Donor eggs may be linked to pregnancy complication

Women who use donated eggs to get pregnant by in vitro fertilization (IVF) might be more at risk for a common but potentially dangerous pregnancy complication than women using traditional IVF, a small study suggests.

Women who get pregnant using IVF - in which an egg is fertilized outside the body, then implanted into a woman’s uterus - are already thought to be at an increased risk for preeclampsia. The condition occurs when a woman’s blood pressure rises during her second or third trimester and her kidneys stop being able to retain protein.

Now it looks like using a donated egg could possibly increase that risk further - but more studies are needed to confirm the finding, doctors say.

“The results of this study should not be alarming or frightening,” said Dr. Peter Klatsky, the lead author of the paper from Women and Infants Hospital in Providence, Rhode Island. Rather, he said, the finding may help doctors understand what causes preeclampsia and how to counsel patients who may be at risk.

Though relatively common, preeclampsia is not well explained. Pregnant women develop the condition in about one in twenty pregnancies, and the only cure is giving birth.

For women who have carried a baby full term - at least 37 weeks - doctors may induce labor. In those who are earlier in their pregnancy, doctors closely monitor symptoms to make sure they don’t get worse.

Previous studies have shown that women who use donor sperm and those who get pregnant with a new sexual partner have higher rates of preeclampsia than other women. That suggested that the condition could be related to the body’s immune response to cells it doesn’t recognize. So Klatsky and his colleagues wanted to test if that pattern held true for eggs that the body would consider “foreign.”

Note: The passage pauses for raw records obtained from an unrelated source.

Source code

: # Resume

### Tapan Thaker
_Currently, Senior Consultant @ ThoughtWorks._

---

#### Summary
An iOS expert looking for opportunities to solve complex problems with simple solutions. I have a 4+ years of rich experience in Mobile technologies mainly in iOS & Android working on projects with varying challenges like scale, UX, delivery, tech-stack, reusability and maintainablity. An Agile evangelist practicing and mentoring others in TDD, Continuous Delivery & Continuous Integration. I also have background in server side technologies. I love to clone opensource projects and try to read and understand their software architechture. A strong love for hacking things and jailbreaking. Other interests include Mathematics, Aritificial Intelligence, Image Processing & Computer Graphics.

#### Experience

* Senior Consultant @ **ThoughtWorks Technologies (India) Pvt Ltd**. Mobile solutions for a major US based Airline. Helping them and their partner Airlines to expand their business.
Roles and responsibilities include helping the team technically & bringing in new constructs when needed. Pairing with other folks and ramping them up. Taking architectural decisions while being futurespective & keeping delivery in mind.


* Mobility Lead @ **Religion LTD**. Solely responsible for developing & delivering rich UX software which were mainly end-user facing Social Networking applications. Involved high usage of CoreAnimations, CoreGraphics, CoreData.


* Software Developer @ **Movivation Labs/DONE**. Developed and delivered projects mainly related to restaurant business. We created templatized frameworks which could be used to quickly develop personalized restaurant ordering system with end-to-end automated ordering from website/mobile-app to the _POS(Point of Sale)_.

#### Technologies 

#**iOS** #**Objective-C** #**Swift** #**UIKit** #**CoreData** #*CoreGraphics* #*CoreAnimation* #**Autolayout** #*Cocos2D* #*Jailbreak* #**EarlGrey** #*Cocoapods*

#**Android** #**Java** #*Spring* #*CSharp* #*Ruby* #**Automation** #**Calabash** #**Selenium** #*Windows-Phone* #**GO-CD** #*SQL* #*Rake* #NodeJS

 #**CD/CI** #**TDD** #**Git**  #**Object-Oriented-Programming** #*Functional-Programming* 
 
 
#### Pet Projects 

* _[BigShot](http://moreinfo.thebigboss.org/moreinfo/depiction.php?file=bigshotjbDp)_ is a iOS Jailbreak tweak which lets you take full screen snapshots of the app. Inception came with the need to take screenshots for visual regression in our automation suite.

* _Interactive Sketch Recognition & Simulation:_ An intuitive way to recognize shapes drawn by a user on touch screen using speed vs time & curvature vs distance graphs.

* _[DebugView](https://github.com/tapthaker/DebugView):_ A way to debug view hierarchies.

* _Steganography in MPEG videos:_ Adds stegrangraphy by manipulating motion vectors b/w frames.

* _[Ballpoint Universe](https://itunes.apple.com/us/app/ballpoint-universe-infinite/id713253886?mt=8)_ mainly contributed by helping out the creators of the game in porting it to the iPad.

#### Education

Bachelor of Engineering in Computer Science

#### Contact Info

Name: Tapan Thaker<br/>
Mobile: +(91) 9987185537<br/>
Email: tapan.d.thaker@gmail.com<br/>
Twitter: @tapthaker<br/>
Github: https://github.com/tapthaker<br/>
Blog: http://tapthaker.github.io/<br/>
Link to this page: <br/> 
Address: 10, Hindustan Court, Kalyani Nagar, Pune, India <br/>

They compared 77 women who had given birth using donated eggs between 1998 and 2005 with 81 similar women who had gotten pregnant using IVF with their own eggs. The researchers noted how many women in each group were diagnosed with either preeclampsia or pregnancy-related high blood pressure during their third trimesters, as well as how many gave birth to their babies prematurely.

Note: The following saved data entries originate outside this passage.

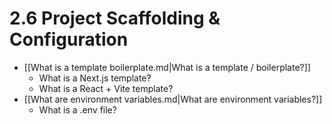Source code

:# 2.6 Project Scaffolding & Configuration

- [[What is a template boilerplate.md|What is a template / boilerplate?]]
  - What is a Next.js template?
  - What is a React + Vite template?
- [[What are environment variables.md|What are environment variables?]]
  - What is a .env file?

The results, published in Obstetrics & Gynecology, show that about five percent of women who used their own eggs for IVF developed preeclampsia, compared to almost 17 percent of women using donor eggs. Women using donor eggs were also more likely to get high blood pressure without kidney problems and to deliver early.

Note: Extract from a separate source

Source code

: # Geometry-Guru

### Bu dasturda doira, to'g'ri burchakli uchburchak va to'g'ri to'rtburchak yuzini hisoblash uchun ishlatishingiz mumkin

The findings also showed that women who got pregnant using embryos that had been frozen and then thawed were more at risk for preeclampsia than women using fresh embryos. While the researchers did not initially set out to test that, Klatsky said it’s a possible effect that’s worth looking into with future studies.

He also said the findings suggest that doctors may want to keep a close eye on patients who got pregnant using donor eggs to make sure they don’t start developing signs of preeclampsia.

Dr. Sacha Krieg, an obstetrician who studies infertility at the Kansas University Medical Center and was not involved with the study, agreed that doctors should counsel patients at increased risk for preeclampsia and monitor them more closely during pregnancy.

But she cautioned against trying to draw too much of a conclusion from a small study. Rather than looking backwards at records of women who have already given birth, she hopes that future studies will start with women who are just getting pregnant and track their health as they go through their pregnancy. While harder to conduct, such studies can often give researchers more accurate information.

What both Klatsky and Krieg do hope is that this study will give researchers more clues about how preeclampsia develops. Having more information about the condition could help doctors “develop better treatments and better ways to prevent it, and better ways to counsel patients about their risks,” Klatsky said.

Signs continue to point to preeclampsia having something to do with the body’s immune response when it recognizes foreign cells. That would make sense, Krieg said. “We know that the immune response is important for both implantation and development of the fetus,” she said. Doctors need to learn more about how a fetus implants in the uterus, Krieg added, because this is probably where the early stages of preeclampsia start, even if women don’t show symptoms until much later.

The main message of the study, Klatsky said, is not that women who have gotten pregnant using donor eggs should be scared of developing preeclampsia. It’s that doctors should be aware of possible risks to their patients, and most importantly that researchers should keep tracking the immune system response in pregnant women.

“This is exciting because it sheds new light on to a potential cause of this common disease,” he said.